▶ **Dataset entries**:
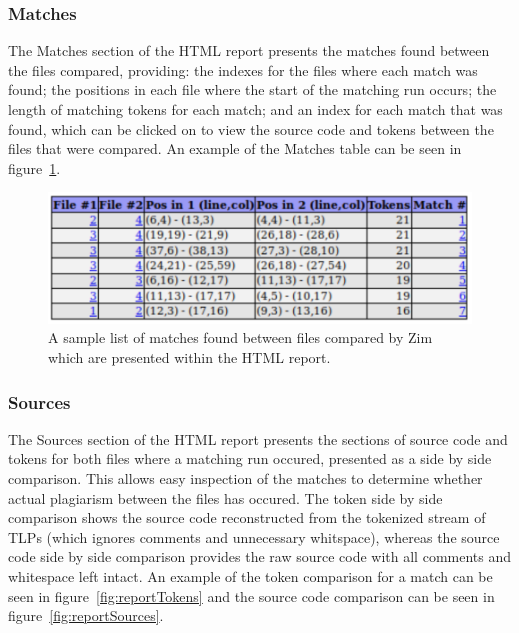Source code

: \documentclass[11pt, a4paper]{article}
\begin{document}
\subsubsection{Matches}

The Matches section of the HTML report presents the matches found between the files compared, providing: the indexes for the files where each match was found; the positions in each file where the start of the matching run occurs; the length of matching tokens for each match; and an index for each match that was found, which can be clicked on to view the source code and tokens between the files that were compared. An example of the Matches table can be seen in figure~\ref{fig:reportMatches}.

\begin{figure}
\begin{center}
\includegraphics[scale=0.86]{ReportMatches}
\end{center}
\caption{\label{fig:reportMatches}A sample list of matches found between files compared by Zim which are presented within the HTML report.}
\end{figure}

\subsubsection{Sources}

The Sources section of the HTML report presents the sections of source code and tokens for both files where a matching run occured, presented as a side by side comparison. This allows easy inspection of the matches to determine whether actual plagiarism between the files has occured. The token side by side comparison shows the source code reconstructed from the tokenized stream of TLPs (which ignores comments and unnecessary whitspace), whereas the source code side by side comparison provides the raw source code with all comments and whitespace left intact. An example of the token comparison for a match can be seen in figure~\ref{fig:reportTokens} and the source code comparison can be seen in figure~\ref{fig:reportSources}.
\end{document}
---
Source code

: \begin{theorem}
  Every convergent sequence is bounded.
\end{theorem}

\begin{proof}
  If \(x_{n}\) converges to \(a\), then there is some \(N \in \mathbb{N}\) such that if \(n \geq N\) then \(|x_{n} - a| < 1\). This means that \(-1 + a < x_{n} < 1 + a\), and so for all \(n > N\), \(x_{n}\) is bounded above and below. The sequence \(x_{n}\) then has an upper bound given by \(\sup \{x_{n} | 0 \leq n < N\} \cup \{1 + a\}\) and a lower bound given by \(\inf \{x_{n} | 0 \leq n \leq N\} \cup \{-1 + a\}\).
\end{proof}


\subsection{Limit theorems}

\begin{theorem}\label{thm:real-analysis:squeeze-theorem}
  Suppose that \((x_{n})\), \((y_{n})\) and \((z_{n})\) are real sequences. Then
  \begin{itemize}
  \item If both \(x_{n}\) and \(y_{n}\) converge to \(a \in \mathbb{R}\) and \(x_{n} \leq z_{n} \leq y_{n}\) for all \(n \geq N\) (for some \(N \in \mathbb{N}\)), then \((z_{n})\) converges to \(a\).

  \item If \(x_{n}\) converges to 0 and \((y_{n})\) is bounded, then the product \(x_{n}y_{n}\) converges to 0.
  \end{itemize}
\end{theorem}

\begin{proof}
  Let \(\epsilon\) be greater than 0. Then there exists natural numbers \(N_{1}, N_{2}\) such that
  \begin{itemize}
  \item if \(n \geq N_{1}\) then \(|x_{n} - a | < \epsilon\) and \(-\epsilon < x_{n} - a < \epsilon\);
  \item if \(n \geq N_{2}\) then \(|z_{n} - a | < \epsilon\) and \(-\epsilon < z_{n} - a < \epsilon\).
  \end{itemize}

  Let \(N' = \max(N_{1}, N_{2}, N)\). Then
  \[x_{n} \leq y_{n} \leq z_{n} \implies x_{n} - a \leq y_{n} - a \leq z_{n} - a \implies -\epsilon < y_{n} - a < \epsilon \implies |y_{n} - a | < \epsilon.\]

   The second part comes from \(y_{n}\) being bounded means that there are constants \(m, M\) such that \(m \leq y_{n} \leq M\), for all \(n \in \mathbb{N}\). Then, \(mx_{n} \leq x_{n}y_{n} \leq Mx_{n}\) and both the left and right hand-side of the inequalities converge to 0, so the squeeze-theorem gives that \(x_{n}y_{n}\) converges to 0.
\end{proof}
* * *
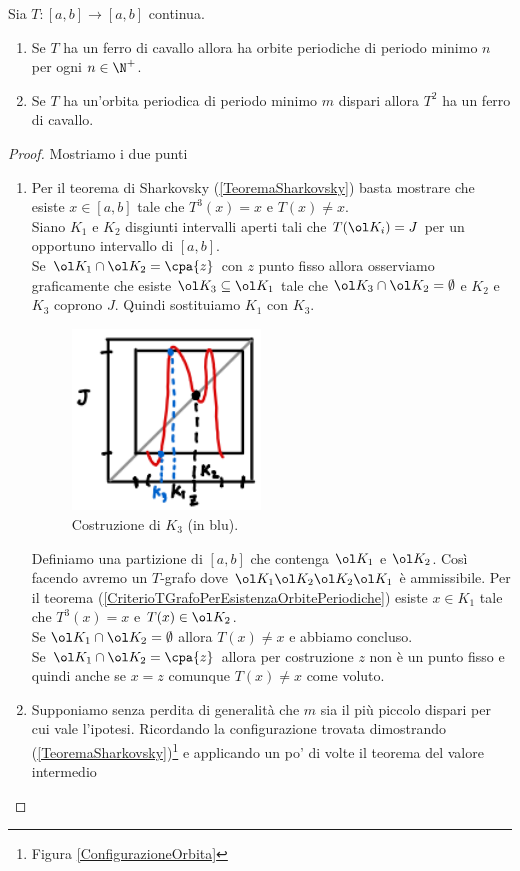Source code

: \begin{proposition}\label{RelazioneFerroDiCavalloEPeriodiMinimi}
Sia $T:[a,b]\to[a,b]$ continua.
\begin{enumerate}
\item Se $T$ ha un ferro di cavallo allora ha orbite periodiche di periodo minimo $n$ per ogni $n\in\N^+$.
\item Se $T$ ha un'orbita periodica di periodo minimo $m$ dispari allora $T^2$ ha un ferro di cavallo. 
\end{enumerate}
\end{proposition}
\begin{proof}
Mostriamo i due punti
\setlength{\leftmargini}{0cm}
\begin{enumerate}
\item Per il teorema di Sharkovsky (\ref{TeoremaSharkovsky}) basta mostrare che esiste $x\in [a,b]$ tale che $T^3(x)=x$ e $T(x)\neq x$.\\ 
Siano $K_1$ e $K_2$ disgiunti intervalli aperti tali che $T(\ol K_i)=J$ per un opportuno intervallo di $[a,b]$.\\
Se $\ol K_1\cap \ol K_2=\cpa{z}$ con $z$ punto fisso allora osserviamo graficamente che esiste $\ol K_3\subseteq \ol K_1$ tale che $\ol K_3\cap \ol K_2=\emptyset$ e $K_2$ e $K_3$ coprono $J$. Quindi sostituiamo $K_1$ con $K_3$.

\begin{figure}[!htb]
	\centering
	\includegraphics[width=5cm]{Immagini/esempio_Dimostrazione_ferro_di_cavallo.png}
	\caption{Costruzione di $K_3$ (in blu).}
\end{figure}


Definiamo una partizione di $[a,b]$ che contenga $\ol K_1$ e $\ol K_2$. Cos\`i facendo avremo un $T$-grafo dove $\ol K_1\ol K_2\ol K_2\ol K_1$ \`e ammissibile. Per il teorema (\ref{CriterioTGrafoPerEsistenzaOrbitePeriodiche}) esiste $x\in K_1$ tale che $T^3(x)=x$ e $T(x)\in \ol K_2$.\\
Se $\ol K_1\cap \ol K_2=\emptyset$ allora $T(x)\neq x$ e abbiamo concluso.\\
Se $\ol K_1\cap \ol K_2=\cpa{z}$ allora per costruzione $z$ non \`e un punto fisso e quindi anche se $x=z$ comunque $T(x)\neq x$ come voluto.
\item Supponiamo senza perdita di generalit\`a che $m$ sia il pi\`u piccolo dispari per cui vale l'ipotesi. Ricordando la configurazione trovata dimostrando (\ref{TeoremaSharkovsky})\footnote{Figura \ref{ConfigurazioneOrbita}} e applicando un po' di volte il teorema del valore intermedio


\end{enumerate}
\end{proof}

▶ **Your instructions**: Reproduce every line from the entries that holds the word "real".

▶ **Exercise answer**:
\begin{theorem}\label{thm:real-analysis:squeeze-theorem}
  Suppose that \((x_{n})\), \((y_{n})\) and \((z_{n})\) are real sequences. Then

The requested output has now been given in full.